Good for goodness sake???

John left this comment over at the post on Ethical Egotism:

The non-Christians are self-centered, as are many of the self-proclaimed Christians. So does the circle of the elect gets smaller? Alternatively, if the non-Christian follows a Christian ethic without expecting to receive any of the promised benefits (eternal life being the big one, no doubt about it), then is this non-Christian less self-centered than the Christian? I know, I know, it's pride and the desire to achieve righteousness on your own. So say this non-Christian isn't even laying any claims to righteousness -- just doing the right thing because it's right.
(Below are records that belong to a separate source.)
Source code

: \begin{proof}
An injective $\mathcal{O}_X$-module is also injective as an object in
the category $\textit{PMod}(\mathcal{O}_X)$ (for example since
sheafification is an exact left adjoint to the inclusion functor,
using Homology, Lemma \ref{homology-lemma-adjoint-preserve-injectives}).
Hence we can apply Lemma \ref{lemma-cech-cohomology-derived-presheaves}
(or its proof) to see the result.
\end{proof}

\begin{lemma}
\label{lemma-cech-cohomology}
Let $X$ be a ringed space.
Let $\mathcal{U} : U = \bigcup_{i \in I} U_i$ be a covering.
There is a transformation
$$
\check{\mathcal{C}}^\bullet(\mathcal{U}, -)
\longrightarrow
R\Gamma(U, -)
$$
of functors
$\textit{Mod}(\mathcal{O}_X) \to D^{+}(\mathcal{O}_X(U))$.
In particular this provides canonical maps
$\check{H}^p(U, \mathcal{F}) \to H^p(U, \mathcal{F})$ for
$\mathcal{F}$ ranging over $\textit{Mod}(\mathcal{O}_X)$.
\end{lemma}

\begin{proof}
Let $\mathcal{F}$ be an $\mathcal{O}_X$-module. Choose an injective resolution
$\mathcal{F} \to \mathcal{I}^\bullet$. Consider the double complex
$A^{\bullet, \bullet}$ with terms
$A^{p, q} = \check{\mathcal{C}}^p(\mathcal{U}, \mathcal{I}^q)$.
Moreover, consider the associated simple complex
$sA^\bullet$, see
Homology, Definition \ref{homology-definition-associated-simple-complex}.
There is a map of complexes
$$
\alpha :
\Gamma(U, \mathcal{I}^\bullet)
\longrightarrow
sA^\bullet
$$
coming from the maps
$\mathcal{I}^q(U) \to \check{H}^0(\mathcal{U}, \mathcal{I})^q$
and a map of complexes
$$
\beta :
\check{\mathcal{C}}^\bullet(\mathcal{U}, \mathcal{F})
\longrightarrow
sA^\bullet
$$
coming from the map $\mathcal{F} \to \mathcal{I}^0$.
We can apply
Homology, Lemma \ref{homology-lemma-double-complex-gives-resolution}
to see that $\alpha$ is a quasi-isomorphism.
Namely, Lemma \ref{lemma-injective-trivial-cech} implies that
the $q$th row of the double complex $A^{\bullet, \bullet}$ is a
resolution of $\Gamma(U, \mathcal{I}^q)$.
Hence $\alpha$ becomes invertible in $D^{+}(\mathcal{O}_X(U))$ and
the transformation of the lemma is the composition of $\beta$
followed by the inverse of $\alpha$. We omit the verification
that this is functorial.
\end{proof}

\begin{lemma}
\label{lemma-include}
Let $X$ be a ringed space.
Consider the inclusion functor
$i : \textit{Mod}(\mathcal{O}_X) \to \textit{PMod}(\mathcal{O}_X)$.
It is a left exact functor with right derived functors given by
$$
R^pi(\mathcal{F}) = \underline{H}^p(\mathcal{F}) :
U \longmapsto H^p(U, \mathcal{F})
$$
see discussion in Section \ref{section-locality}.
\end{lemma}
Here's my response. I'm making it a new post because we are entering the territory where theology and sanctification intersect:

Interestingly enough, John, I think we are now entering Derridean territory. Specifically, I'm thinking of his philosophy of the Gift and Forgiveness (something we recently blogged on a bit here.)

Derrida claims the impossibility of purely giving a gift or of pure forgiveness. Pure forgiveness would only be possible for something that is truly unforgivable. With the Gift (and correct me if you see things otherwise) you always have some kind of economy of exchange at work whereby you always receive something in return in some way.

If we apply this to the Good do we have a similar philosophy?

Like you I initially think it is possible for someone to do a good thing simply for the sake of doing good. But is there something like an economy of goodness at work? Is doing a good thing similar to giving a gift? Often the two are synonymous, particularly when the good thing we are doing is an act of goodness for someone else.

Is there a "pure good work" that can be done? Is there something good we can do without engaging in some sort of economy of goodness? Can I really give money to someone or care for the poor/sick or selflessly do a good thing? This seems to me to be very closely related to the gift because "doing good" is so often a giving of ourselves in some way. In fact, can we conceive of good deeds that do not involve some sort of giving of.

Now, if we are going this direction it completely blows open Christian theology. Because on this construction the believer would probably be even more susceptible to being involved in an economy of goodness than would be the non-believer. Why? Because for the believer there is a much higher expectation of goodness. We build many sanctification theologies around the theory that as believers we should be better than we were before. But what if life doesn’t pan out that way? In Christian communities (particularly conservatives – believe me I know these kinds of circles like the back of my hand) there are also areas of sin and temptation that are unspeakable. In other words, there are “sins” and then there are “really bad sins.” No one may actually use this terminology, but it is present in the culture of the church.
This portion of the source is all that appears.